(Exercise materials)
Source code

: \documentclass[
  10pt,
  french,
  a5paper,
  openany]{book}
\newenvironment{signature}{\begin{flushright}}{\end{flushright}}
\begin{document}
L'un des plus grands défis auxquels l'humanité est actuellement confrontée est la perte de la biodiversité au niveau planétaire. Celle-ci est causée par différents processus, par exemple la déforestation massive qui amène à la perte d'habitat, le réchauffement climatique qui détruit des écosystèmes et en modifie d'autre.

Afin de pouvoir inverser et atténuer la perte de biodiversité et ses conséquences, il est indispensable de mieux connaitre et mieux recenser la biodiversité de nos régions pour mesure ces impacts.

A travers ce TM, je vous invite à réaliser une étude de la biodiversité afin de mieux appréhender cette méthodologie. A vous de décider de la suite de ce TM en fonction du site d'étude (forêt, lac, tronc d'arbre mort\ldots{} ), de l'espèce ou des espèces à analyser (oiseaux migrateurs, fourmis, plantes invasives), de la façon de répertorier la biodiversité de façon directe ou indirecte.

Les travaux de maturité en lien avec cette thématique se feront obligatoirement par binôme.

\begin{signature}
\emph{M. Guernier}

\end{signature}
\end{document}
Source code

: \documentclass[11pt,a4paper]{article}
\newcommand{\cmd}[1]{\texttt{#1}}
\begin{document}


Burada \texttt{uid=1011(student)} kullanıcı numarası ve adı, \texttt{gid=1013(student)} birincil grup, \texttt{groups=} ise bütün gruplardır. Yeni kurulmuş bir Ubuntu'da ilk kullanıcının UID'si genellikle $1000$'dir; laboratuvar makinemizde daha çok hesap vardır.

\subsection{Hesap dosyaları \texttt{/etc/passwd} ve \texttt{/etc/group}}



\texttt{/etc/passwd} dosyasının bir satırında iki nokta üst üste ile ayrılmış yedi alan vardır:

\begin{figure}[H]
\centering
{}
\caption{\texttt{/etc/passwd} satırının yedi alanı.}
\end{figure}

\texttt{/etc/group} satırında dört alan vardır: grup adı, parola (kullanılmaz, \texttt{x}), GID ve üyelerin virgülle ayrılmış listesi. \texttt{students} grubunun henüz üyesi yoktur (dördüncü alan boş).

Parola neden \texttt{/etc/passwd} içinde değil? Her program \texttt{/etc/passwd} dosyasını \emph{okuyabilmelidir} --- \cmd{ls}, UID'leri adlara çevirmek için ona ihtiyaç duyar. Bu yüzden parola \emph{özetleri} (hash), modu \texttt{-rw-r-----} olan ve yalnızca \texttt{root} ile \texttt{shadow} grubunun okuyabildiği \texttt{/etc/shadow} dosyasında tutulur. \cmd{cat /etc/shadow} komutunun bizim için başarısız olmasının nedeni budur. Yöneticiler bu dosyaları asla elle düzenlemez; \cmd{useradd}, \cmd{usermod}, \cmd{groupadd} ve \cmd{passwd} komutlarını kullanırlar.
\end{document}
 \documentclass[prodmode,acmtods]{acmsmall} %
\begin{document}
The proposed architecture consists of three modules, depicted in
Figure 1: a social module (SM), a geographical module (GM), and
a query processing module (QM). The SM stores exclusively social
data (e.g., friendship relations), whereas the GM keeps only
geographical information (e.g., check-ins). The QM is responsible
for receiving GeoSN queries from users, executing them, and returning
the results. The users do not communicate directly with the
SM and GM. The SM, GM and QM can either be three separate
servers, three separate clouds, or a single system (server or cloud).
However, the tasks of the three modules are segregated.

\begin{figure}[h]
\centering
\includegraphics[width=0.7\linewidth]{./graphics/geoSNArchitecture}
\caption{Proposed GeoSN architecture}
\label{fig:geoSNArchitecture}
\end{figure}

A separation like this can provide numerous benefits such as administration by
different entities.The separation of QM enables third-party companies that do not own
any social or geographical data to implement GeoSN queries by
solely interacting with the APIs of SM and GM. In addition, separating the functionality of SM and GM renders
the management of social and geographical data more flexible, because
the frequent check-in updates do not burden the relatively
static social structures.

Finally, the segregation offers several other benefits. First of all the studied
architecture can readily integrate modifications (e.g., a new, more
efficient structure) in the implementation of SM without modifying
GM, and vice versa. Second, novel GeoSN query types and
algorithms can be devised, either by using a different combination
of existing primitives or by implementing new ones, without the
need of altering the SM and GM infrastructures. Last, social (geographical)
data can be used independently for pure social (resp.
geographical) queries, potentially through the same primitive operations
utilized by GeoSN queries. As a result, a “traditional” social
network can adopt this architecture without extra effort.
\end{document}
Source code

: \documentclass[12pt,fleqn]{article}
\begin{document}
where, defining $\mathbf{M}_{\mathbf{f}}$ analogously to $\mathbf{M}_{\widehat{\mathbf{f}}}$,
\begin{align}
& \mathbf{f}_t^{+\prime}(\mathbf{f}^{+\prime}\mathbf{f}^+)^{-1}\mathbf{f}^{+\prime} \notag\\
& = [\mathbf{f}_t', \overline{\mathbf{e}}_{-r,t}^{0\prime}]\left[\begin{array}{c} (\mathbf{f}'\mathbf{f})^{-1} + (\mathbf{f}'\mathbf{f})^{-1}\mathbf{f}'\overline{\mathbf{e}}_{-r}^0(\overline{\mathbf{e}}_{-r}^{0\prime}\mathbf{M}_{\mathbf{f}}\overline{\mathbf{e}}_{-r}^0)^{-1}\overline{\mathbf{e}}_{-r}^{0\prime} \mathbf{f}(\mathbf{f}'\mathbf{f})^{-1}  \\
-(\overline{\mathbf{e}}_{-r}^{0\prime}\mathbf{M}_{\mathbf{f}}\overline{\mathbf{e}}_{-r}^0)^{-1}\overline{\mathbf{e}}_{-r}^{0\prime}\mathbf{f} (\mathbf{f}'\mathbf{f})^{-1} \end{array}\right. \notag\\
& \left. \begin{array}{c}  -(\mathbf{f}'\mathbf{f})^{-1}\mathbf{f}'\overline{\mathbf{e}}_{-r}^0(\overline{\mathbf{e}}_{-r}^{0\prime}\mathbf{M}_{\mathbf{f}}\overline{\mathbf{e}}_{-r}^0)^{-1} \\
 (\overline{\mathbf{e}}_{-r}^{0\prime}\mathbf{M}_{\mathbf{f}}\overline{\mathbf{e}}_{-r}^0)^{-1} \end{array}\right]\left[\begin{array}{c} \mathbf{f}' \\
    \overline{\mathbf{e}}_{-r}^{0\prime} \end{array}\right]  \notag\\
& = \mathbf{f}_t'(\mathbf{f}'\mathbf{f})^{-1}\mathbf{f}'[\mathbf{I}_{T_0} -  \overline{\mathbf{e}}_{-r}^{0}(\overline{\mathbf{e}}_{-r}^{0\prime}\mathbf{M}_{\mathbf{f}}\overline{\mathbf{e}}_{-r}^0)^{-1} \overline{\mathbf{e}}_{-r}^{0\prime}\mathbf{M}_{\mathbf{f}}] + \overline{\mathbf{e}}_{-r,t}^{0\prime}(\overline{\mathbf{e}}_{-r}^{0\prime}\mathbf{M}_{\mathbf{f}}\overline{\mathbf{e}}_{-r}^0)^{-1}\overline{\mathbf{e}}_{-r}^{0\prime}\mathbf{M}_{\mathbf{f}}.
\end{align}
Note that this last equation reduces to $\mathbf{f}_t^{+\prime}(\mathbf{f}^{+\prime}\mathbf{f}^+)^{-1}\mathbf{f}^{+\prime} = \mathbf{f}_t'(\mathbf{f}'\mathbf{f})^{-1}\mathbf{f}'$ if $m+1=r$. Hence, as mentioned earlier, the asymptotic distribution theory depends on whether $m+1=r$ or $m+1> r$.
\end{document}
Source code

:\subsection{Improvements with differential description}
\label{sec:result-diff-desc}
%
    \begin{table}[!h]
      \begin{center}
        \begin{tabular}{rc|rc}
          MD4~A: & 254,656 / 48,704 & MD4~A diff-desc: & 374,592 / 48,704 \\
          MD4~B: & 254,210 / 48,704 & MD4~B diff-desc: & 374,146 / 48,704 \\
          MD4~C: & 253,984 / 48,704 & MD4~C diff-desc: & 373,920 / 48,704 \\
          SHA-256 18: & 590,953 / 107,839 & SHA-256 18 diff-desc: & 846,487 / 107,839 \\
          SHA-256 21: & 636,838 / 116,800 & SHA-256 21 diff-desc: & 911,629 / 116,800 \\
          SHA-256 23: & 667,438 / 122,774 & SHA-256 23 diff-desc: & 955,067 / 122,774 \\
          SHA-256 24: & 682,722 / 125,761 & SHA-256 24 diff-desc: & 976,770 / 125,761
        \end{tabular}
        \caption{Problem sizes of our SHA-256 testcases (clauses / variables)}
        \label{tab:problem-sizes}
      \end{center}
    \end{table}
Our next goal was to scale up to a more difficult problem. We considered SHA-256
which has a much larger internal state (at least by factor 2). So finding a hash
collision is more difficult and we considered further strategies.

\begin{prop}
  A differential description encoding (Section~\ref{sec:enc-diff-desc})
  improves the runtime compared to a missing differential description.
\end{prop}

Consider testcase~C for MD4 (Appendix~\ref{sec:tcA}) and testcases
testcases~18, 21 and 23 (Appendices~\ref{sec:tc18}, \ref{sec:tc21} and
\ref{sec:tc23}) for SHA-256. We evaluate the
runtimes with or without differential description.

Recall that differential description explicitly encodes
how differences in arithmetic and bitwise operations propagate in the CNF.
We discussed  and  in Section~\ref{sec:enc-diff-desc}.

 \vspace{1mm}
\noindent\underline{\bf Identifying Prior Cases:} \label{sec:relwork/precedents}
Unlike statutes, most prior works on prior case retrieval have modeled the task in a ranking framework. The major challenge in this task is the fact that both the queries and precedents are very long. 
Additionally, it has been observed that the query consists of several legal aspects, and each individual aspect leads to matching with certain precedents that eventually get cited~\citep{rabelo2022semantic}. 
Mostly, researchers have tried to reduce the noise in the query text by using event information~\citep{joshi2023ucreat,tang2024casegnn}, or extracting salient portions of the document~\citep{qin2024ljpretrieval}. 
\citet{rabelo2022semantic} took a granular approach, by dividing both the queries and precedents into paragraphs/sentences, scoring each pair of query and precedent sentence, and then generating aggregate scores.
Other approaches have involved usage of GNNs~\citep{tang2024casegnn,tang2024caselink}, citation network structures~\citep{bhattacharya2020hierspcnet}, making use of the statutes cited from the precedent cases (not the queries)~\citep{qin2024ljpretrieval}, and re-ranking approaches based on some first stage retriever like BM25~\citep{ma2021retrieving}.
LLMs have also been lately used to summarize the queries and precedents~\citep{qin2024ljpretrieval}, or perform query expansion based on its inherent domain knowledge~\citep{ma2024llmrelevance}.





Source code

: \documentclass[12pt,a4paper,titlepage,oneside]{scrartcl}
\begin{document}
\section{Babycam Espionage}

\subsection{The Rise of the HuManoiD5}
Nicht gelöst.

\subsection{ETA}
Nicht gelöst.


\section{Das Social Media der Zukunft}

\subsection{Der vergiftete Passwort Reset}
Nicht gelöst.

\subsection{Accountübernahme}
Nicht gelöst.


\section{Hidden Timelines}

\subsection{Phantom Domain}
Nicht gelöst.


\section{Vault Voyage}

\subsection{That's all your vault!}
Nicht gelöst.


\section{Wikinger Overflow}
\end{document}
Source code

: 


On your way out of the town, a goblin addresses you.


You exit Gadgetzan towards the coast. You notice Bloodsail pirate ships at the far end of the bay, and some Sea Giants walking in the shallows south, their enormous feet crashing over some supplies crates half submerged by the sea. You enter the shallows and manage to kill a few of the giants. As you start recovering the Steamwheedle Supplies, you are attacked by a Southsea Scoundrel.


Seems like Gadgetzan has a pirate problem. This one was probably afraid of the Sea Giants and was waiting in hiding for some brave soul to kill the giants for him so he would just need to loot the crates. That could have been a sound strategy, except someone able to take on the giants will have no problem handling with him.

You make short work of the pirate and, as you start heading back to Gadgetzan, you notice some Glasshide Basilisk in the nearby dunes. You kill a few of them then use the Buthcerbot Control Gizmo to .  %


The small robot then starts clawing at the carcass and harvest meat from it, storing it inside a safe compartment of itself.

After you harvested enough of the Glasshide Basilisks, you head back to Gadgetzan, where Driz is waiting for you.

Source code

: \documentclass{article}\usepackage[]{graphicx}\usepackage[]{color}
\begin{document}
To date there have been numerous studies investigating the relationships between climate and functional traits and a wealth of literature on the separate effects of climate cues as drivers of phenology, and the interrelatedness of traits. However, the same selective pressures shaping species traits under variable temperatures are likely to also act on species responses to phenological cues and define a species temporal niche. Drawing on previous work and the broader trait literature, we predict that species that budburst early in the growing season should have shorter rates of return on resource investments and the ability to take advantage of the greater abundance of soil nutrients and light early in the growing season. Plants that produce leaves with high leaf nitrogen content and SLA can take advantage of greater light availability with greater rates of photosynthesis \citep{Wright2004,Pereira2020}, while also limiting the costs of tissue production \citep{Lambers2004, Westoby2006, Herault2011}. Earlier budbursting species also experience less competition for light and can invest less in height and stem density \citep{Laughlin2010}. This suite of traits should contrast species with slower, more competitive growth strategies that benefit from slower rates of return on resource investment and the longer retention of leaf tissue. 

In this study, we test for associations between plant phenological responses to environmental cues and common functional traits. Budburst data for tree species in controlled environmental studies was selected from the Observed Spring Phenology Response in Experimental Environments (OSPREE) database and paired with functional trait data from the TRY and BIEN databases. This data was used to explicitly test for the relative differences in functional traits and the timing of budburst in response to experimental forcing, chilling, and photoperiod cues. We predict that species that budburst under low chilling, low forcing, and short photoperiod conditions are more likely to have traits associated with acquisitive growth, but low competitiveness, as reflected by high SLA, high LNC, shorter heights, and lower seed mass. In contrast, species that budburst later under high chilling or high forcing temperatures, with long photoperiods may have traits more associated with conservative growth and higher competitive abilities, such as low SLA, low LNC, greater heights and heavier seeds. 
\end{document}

(Your goal)
Give the number of lines in the material above that have the word "benefits" in them, and nothing more.

(Task output)
2